Japan's economic confidence has been overturned and its political and security policies placed in question. North Korea is ominously unstable. China persists in dogmatic despotism.

Much of sub-Saharan Africa slides toward anarchic violence and pandemic disease, its children turned into killers. In Liberia, an estimated quarter of the warlord bands' members are under the age of 15. Ethnic slaughter stalks Rwanda and Burundi. Zaire is a (white) man-made catastrophe.

Ex-British East Africa, once the pride of African liberation, experiences despotism and economic disintegration. Somalia is again a wasteland. In Liberia's Monrovia -- named for the United States' fifth president -- international volunteer agencies even have to collect the waste.

But is this not the ebb and flow of history? Perhaps; but ebb and flow is not progress. The record of the 20th century, compared to the past, is catastrophic. The 19th century invented revolutionary, ideological, nationalistic and peoples' wars. The 20th century practiced them with genocidal extravagance.

The 17th and 18th centuries' wars were limited and professional, concerned with dynastic interest in Europe and imperial advantage abroad. Their ''genocidal'' consequences for aboriginal peoples were mainly the result of disease, not industrialized murder, in the 20th century's style.

Still, surely there has been social progress. We today, in the advanced industrial countries, mostly live easier and more secure lives than our ancestors.

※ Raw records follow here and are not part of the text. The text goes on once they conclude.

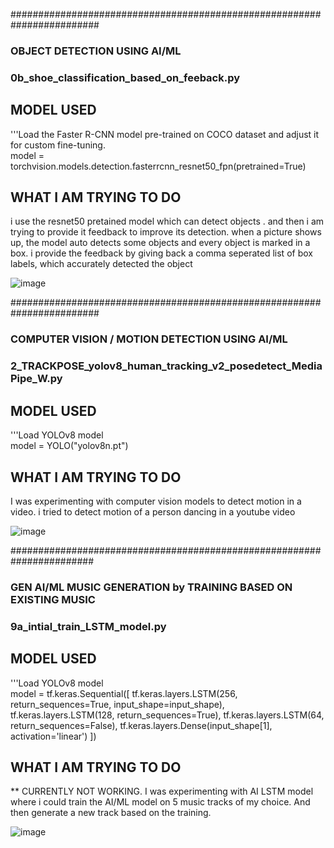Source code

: ########################################################################  
### OBJECT DETECTION USING AI/ML
### 0b_shoe_classification_based_on_feeback.py

## MODEL USED
'''Load the Faster R-CNN model pre-trained on COCO dataset and adjust it for custom fine-tuning.  
model = torchvision.models.detection.fasterrcnn_resnet50_fpn(pretrained=True)  

## WHAT I AM TRYING TO DO
i use the resnet50 pretained model which can detect objects . and then i am trying to provide it feedback to improve its detection. when a picture shows up, the model auto detects some objects and every object is marked in a box. i provide the feedback by giving back a comma seperated list of box labels, which accurately detected the object

![image](https://github.com/user-attachments/assets/0577e7b9-ba47-4f96-8b16-d2cd60a2975f)
   
   
   
########################################################################  
### COMPUTER VISION / MOTION DETECTION USING AI/ML
### 2_TRACKPOSE_yolov8_human_tracking_v2_posedetect_MediaPipe_W.py

## MODEL USED
'''Load YOLOv8 model  
model = YOLO("yolov8n.pt")  

## WHAT I AM TRYING TO DO
I was experimenting with computer vision models to detect motion in a video. i tried to detect motion of a person dancing in a youtube video

![image](https://github.com/user-attachments/assets/151424f8-1b02-4de5-a8e4-512a99dc20a1)
   


#######################################################################   
### GEN AI/ML MUSIC GENERATION by TRAINING BASED ON EXISTING MUSIC
### 9a_intial_train_LSTM_model.py
## MODEL USED
'''Load YOLOv8 model  
model = tf.keras.Sequential([
    tf.keras.layers.LSTM(256, return_sequences=True, input_shape=input_shape),
    tf.keras.layers.LSTM(128, return_sequences=True),
    tf.keras.layers.LSTM(64, return_sequences=False),
    tf.keras.layers.Dense(input_shape[1], activation='linear')
])  

## WHAT I AM TRYING TO DO
** CURRENTLY NOT WORKING. I was experimenting with AI LSTM model where i could train the AI/ML model on 5 music tracks of my choice. And then generate a new track based on the training.  

![image](https://github.com/user-attachments/assets/375a6f43-1b16-4b6c-9b2e-9ac71c1d5d72)

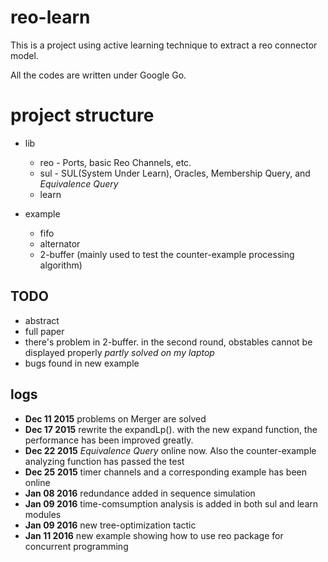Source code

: # reo-learn

This is a project using active learning technique to extract a reo connector model.

All the codes are written under Google Go.

# project structure

* lib
  * reo - Ports, basic Reo Channels, etc.
  * sul - SUL(System Under Learn), Oracles, Membership Query, and *Equivalence Query*
  * learn

* example
  * fifo
  * alternator
  * 2-buffer (mainly used to test the counter-example processing algorithm)

## TODO
- abstract
- full paper
- there's problem in 2-buffer. in the second round, obstables cannot be displayed properly *partly solved on my laptop*
- bugs found in new example

## logs

- **Dec 11 2015** problems on Merger are solved
- **Dec 17 2015** rewrite the expandLp(). with the new expand function, the performance has been improved greatly.
- **Dec 22 2015** *Equivalence Query* online now. Also the counter-example analyzing function has passed the test
- **Dec 25 2015** timer channels and a corresponding example has been online
- **Jan 08 2016** redundance added in sequence simulation
- **Jan 09 2016** time-comsumption analysis is added in both sul and learn modules
- **Jan 09 2016** new tree-optimization tactic
- **Jan 11 2016** new example showing how to use reo package for concurrent programming
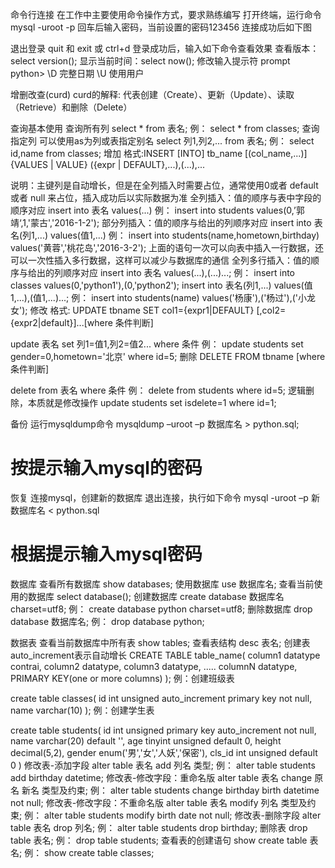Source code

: 命令行连接
在工作中主要使用命令操作方式，要求熟练编写
打开终端，运行命令
mysql -uroot -p
回车后输入密码，当前设置的密码123456
连接成功后如下图


退出登录
quit 和 exit
或
ctrl+d
登录成功后，输入如下命令查看效果
查看版本：select version();
显示当前时间：select now();
修改输入提示符
prompt python>
\D 完整日期
\U 使用用户

增删改查(curd)
curd的解释: 代表创建（Create）、更新（Update）、读取（Retrieve）和删除（Delete）

查询基本使用
查询所有列
select * from 表名;
例：
select * from classes;
查询指定列
可以使用as为列或表指定别名
select 列1,列2,... from 表名;
例：
select id,name from classes;
增加
格式:INSERT [INTO] tb_name [(col_name,...)] {VALUES | VALUE} ({expr | DEFAULT},...),(...),...

说明：主键列是自动增长，但是在全列插入时需要占位，通常使用0或者 default 或者 null 来占位，插入成功后以实际数据为准
全列插入：值的顺序与表中字段的顺序对应
insert into 表名 values(...)
例：
insert into students values(0,’郭靖‘,1,'蒙古','2016-1-2');
部分列插入：值的顺序与给出的列顺序对应
insert into 表名(列1,...) values(值1,...)
例：
insert into students(name,hometown,birthday) values('黄蓉','桃花岛','2016-3-2');
上面的语句一次可以向表中插入一行数据，还可以一次性插入多行数据，这样可以减少与数据库的通信
全列多行插入：值的顺序与给出的列顺序对应
insert into 表名 values(...),(...)...;
例：
insert into classes values(0,'python1'),(0,'python2');
insert into 表名(列1,...) values(值1,...),(值1,...)...;
例：
insert into students(name) values('杨康'),('杨过'),('小龙女');
修改
格式: UPDATE tbname SET col1={expr1|DEFAULT} [,col2={expr2|default}]...[where 条件判断]

update 表名 set 列1=值1,列2=值2... where 条件
例：
update students set gender=0,hometown='北京' where id=5;
删除
DELETE FROM tbname [where 条件判断]

delete from 表名 where 条件
例：
delete from students where id=5;
逻辑删除，本质就是修改操作
update students set isdelete=1 where id=1;


备份
运行mysqldump命令
mysqldump –uroot –p 数据库名 > python.sql;

# 按提示输入mysql的密码
恢复
连接mysql，创建新的数据库
退出连接，执行如下命令
mysql -uroot –p 新数据库名 < python.sql

# 根据提示输入mysql密码

数据库
查看所有数据库
show databases;
使用数据库
use 数据库名;
查看当前使用的数据库
select database();
创建数据库
create database 数据库名 charset=utf8;
例：
create database python charset=utf8;
删除数据库
drop database 数据库名;
例：
drop database python;

数据表
查看当前数据库中所有表
show tables;
查看表结构
desc 表名;
创建表
auto_increment表示自动增长
CREATE TABLE table_name(
    column1 datatype contrai,
    column2 datatype,
    column3 datatype,
    .....
    columnN datatype,
    PRIMARY KEY(one or more columns)
);
例：创建班级表

create table classes(
    id int unsigned auto_increment primary key not null,
    name varchar(10)
);
例：创建学生表

create table students(
    id int unsigned primary key auto_increment not null,
    name varchar(20) default '',
    age tinyint unsigned default 0,
    height decimal(5,2),
    gender enum('男','女','人妖','保密'),
    cls_id int unsigned default 0
)
修改表-添加字段
alter table 表名 add 列名 类型;
例：
alter table students add birthday datetime;
修改表-修改字段：重命名版
alter table 表名 change 原名 新名 类型及约束;
例：
alter table students change birthday birth datetime not null;
修改表-修改字段：不重命名版
alter table 表名 modify 列名 类型及约束;
例：
alter table students modify birth date not null;
修改表-删除字段
alter table 表名 drop 列名;
例：
alter table students drop birthday;
删除表
drop table 表名;
例：
drop table students;
查看表的创建语句
show create table 表名;
例：
show create table classes;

We possess the mechanisms of international community and international law -- at least when that law is respected, since the agency of its enforcement is hazy. Gen. Ratko Mladic, and Serbian presidents Radovan Karadjic and Slobodan Milosevic, seem in no great risk of the hangman, nor even of a progressive and rehabilitating Dutch prison.

I bring these sad things up in order to argue that whatever progress may be, it is not automatic, nor is mankind on some staircase to happiness -- as Marxist and other Utopians have always claimed. It takes work to make things better. It takes even more work to keep them from slipping back toward the abyss from which the 20th century was extricated only with great difficulty.

History will not hand over a happy New Year upon the mere presentation of our claim. Progress is an ambition, not a process. No Hegelian world-spirit or benevolent Lockean logic assures us the better world of our politicians' platitudes.

The truth is too cruel for that, although it is also consoling, in its way. The American historian Charles Beard, a radical in his youth and a conservative in his old age, was once asked what he had learned about history from a lifetime of study.

He replied: ''That when darkness comes, the stars begin to shine; the bees that rob the flowers provide the honey; whom God wishes to destroy he first makes mad; and the mills of God grind slowly, but they grind exceeding small.''

In such terms, I wish my readers a happy -- a happier -- New Year.

William Pfaff is a syndicated columnist.